*** LISTED ENTRIES ***

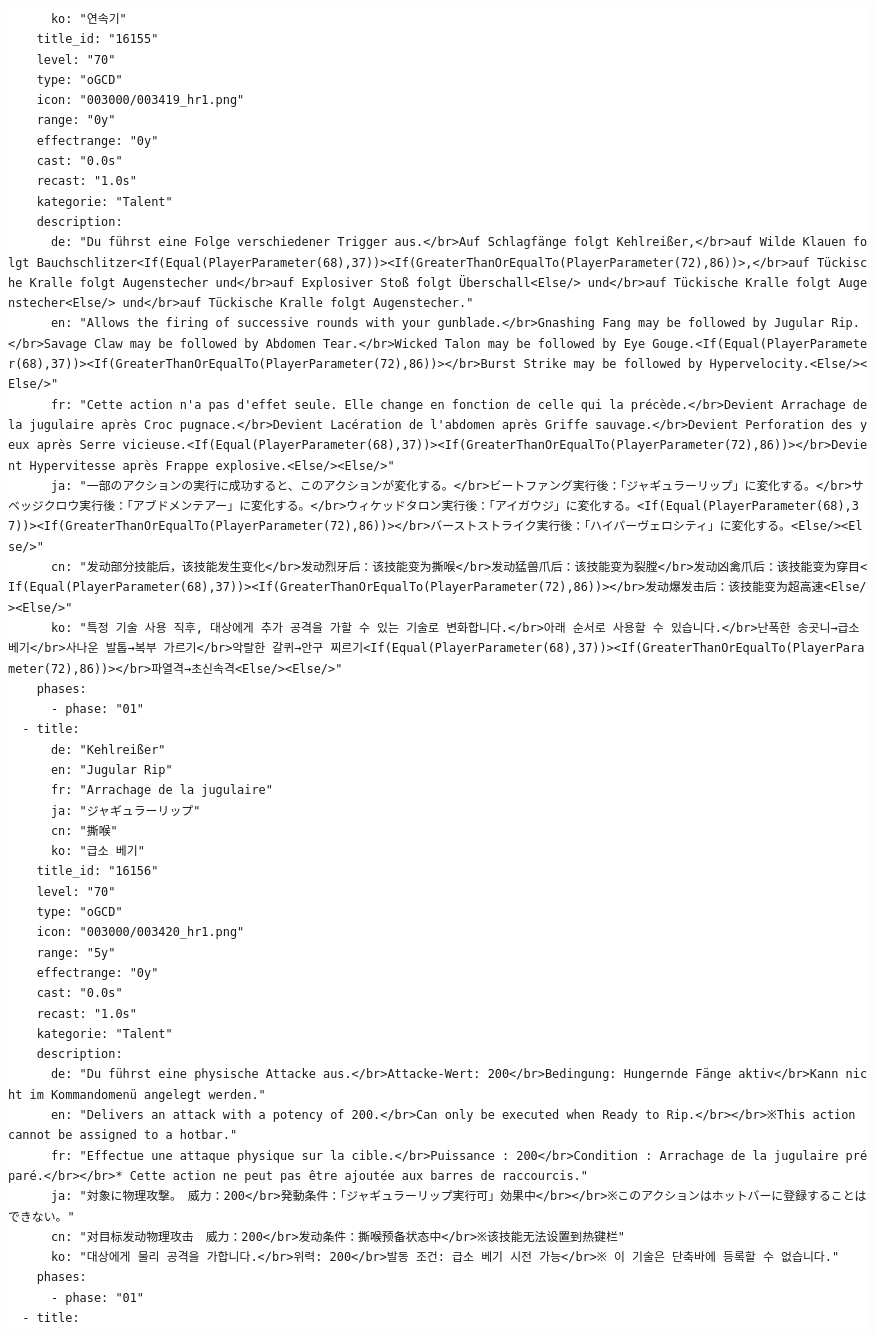           ko: "연속기"
        title_id: "16155"
        level: "70"
        type: "oGCD"
        icon: "003000/003419_hr1.png"
        range: "0y"
        effectrange: "0y"
        cast: "0.0s"
        recast: "1.0s"
        kategorie: "Talent"
        description:
          de: "Du führst eine Folge verschiedener Trigger aus.</br>Auf Schlagfänge folgt Kehlreißer,</br>auf Wilde Klauen folgt Bauchschlitzer<If(Equal(PlayerParameter(68),37))><If(GreaterThanOrEqualTo(PlayerParameter(72),86))>,</br>auf Tückische Kralle folgt Augenstecher und</br>auf Explosiver Stoß folgt Überschall<Else/> und</br>auf Tückische Kralle folgt Augenstecher<Else/> und</br>auf Tückische Kralle folgt Augenstecher."
          en: "Allows the firing of successive rounds with your gunblade.</br>Gnashing Fang may be followed by Jugular Rip.</br>Savage Claw may be followed by Abdomen Tear.</br>Wicked Talon may be followed by Eye Gouge.<If(Equal(PlayerParameter(68),37))><If(GreaterThanOrEqualTo(PlayerParameter(72),86))></br>Burst Strike may be followed by Hypervelocity.<Else/><Else/>"
          fr: "Cette action n'a pas d'effet seule. Elle change en fonction de celle qui la précède.</br>Devient Arrachage de la jugulaire après Croc pugnace.</br>Devient Lacération de l'abdomen après Griffe sauvage.</br>Devient Perforation des yeux après Serre vicieuse.<If(Equal(PlayerParameter(68),37))><If(GreaterThanOrEqualTo(PlayerParameter(72),86))></br>Devient Hypervitesse après Frappe explosive.<Else/><Else/>"
          ja: "一部のアクションの実行に成功すると、このアクションが変化する。</br>ビートファング実行後：「ジャギュラーリップ」に変化する。</br>サベッジクロウ実行後：「アブドメンテアー」に変化する。</br>ウィケッドタロン実行後：「アイガウジ」に変化する。<If(Equal(PlayerParameter(68),37))><If(GreaterThanOrEqualTo(PlayerParameter(72),86))></br>バーストストライク実行後：「ハイパーヴェロシティ」に変化する。<Else/><Else/>"
          cn: "发动部分技能后，该技能发生变化</br>发动烈牙后：该技能变为撕喉</br>发动猛兽爪后：该技能变为裂膛</br>发动凶禽爪后：该技能变为穿目<If(Equal(PlayerParameter(68),37))><If(GreaterThanOrEqualTo(PlayerParameter(72),86))></br>发动爆发击后：该技能变为超高速<Else/><Else/>"
          ko: "특정 기술 사용 직후, 대상에게 추가 공격을 가할 수 있는 기술로 변화합니다.</br>아래 순서로 사용할 수 있습니다.</br>난폭한 송곳니→급소 베기</br>사나운 발톱→복부 가르기</br>악랄한 갈퀴→안구 찌르기<If(Equal(PlayerParameter(68),37))><If(GreaterThanOrEqualTo(PlayerParameter(72),86))></br>파열격→초신속격<Else/><Else/>"
        phases:
          - phase: "01"
      - title:
          de: "Kehlreißer"
          en: "Jugular Rip"
          fr: "Arrachage de la jugulaire"
          ja: "ジャギュラーリップ"
          cn: "撕喉"
          ko: "급소 베기"
        title_id: "16156"
        level: "70"
        type: "oGCD"
        icon: "003000/003420_hr1.png"
        range: "5y"
        effectrange: "0y"
        cast: "0.0s"
        recast: "1.0s"
        kategorie: "Talent"
        description:
          de: "Du führst eine physische Attacke aus.</br>Attacke-Wert: 200</br>Bedingung: Hungernde Fänge aktiv</br>Kann nicht im Kommandomenü angelegt werden."
          en: "Delivers an attack with a potency of 200.</br>Can only be executed when Ready to Rip.</br></br>※This action cannot be assigned to a hotbar."
          fr: "Effectue une attaque physique sur la cible.</br>Puissance : 200</br>Condition : Arrachage de la jugulaire préparé.</br></br>* Cette action ne peut pas être ajoutée aux barres de raccourcis."
          ja: "対象に物理攻撃。　威力：200</br>発動条件：「ジャギュラーリップ実行可」効果中</br></br>※このアクションはホットバーに登録することはできない。"
          cn: "对目标发动物理攻击　威力：200</br>发动条件：撕喉预备状态中</br>※该技能无法设置到热键栏"
          ko: "대상에게 물리 공격을 가합니다.</br>위력: 200</br>발동 조건: 급소 베기 시전 가능</br>※ 이 기술은 단축바에 등록할 수 없습니다."
        phases:
          - phase: "01"
      - title:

*** End of LISTED ENTRIES ***

-- TASK GOAL --
Where does the string "icon" appear in the records above? Show every line that holds it.

-- RESPONSE TO THIS TASK --
        icon: "003000/003419_hr1.png"
        icon: "003000/003420_hr1.png"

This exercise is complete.